▸ **GOAL OF THE EXERCISE**:
Copy every line of the records below that holds the word "interface".

##### INPUT MATERIAL

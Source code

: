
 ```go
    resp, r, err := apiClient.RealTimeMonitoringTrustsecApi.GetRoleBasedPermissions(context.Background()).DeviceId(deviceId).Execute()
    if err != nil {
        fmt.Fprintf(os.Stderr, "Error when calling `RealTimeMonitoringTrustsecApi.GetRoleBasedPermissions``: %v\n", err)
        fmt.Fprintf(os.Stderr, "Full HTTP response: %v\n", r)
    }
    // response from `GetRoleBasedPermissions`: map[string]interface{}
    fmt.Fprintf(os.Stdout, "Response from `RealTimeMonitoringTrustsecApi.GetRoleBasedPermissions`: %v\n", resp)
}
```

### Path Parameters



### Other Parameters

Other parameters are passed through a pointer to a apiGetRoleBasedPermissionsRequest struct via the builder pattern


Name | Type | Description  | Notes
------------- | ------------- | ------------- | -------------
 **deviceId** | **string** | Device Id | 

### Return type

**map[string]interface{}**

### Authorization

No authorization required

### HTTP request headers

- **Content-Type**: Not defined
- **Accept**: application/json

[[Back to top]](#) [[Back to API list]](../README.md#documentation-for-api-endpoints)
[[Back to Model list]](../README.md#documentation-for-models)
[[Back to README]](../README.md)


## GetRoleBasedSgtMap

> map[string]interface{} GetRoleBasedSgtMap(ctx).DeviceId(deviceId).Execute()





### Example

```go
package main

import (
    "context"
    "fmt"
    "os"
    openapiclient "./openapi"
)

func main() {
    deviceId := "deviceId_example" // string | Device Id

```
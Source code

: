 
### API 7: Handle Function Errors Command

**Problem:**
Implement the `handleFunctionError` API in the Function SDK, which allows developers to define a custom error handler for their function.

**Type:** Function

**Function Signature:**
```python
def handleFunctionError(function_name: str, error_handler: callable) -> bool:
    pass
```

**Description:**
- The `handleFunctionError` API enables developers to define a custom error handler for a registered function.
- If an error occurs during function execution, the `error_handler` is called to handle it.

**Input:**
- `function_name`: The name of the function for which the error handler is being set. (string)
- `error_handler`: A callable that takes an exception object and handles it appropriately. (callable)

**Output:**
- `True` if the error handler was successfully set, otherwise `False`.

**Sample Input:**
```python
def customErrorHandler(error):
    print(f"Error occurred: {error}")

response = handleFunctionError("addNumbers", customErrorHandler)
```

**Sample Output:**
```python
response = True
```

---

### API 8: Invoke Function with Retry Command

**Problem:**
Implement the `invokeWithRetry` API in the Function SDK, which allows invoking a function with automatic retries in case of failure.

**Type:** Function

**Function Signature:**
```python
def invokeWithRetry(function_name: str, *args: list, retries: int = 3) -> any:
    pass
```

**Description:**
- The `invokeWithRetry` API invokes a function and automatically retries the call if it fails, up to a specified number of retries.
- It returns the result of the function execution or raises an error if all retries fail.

##########

▸ **ANSWER SECTION**:
    // response from `GetRoleBasedPermissions`: map[string]interface{}
**map[string]interface{}**
> map[string]interface{} GetRoleBasedSgtMap(ctx).DeviceId(deviceId).Execute()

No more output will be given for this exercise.